**TASK:** Exact copy, no pictures: return all the records as they stand.

**RECORDS SHOWN:**
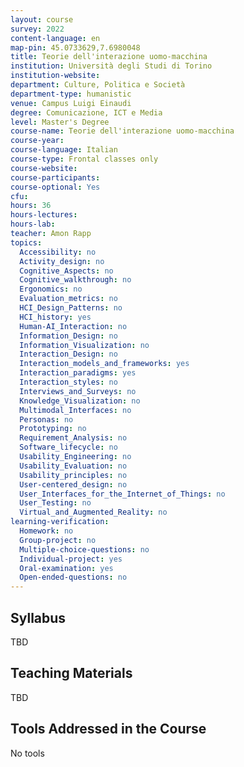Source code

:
 ```yaml
---
layout: course
survey: 2022
content-language: en
map-pin: 45.0733629,7.6980048
title: Teorie dell'interazione uomo-macchina
institution: Università degli Studi di Torino
institution-website:  
department: Culture, Politica e Società
department-type: humanistic
venue: Campus Luigi Einaudi
degree: Comunicazione, ICT e Media
level: Master's Degree
course-name: Teorie dell'interazione uomo-macchina
course-year: 
course-language: Italian
course-type: Frontal classes only
course-website: 
course-participants: 
course-optional: Yes
cfu: 
hours: 36
hours-lectures: 
hours-lab: 
teacher: Amon Rapp
topics: 
  Accessibility: no
  Activity_design: no
  Cognitive_Aspects: no
  Cognitive_walkthrough: no
  Ergonomics: no
  Evaluation_metrics: no
  HCI_Design_Patterns: no
  HCI_history: yes
  Human-AI_Interaction: no
  Information_Design: no
  Information_Visualization: no
  Interaction_Design: no
  Interaction_models_and_frameworks: yes
  Interaction_paradigms: yes
  Interaction_styles: no
  Interviews_and_Surveys: no
  Knowledge_Visualization: no
  Multimodal_Interfaces: no
  Personas: no
  Prototyping: no
  Requirement_Analysis: no
  Software_lifecycle: no
  Usability_Engineering: no
  Usability_Evaluation: no
  Usability_principles: no
  User-centered_design: no
  User_Interfaces_for_the_Internet_of_Things: no
  User_Testing: no
  Virtual_and_Augmented_Reality: no
learning-verification: 
  Homework: no 
  Group-project: no 
  Multiple-choice-questions: no 
  Individual-project: yes 
  Oral-examination: yes 
  Open-ended-questions: no 
---
```



## Syllabus 
TBD

## Teaching Materials 
TBD

## Tools Addressed in the Course 
No tools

**RESPONSE:**
Source code

:
 ```yaml
---
layout: course
survey: 2022
content-language: en
map-pin: 45.0733629,7.6980048
title: Teorie dell'interazione uomo-macchina
institution: Università degli Studi di Torino
institution-website:  
department: Culture, Politica e Società
department-type: humanistic
venue: Campus Luigi Einaudi
degree: Comunicazione, ICT e Media
level: Master's Degree
course-name: Teorie dell'interazione uomo-macchina
course-year: 
course-language: Italian
course-type: Frontal classes only
course-website: 
course-participants: 
course-optional: Yes
cfu: 
hours: 36
hours-lectures: 
hours-lab: 
teacher: Amon Rapp
topics: 
  Accessibility: no
  Activity_design: no
  Cognitive_Aspects: no
  Cognitive_walkthrough: no
  Ergonomics: no
  Evaluation_metrics: no
  HCI_Design_Patterns: no
  HCI_history: yes
  Human-AI_Interaction: no
  Information_Design: no
  Information_Visualization: no
  Interaction_Design: no
  Interaction_models_and_frameworks: yes
  Interaction_paradigms: yes
  Interaction_styles: no
  Interviews_and_Surveys: no
  Knowledge_Visualization: no
  Multimodal_Interfaces: no
  Personas: no
  Prototyping: no
  Requirement_Analysis: no
  Software_lifecycle: no
  Usability_Engineering: no
  Usability_Evaluation: no
  Usability_principles: no
  User-centered_design: no
  User_Interfaces_for_the_Internet_of_Things: no
  User_Testing: no
  Virtual_and_Augmented_Reality: no
learning-verification: 
  Homework: no 
  Group-project: no 
  Multiple-choice-questions: no 
  Individual-project: yes 
  Oral-examination: yes 
  Open-ended-questions: no 
---
```



## Syllabus 
TBD

## Teaching Materials 
TBD

## Tools Addressed in the Course 
No tools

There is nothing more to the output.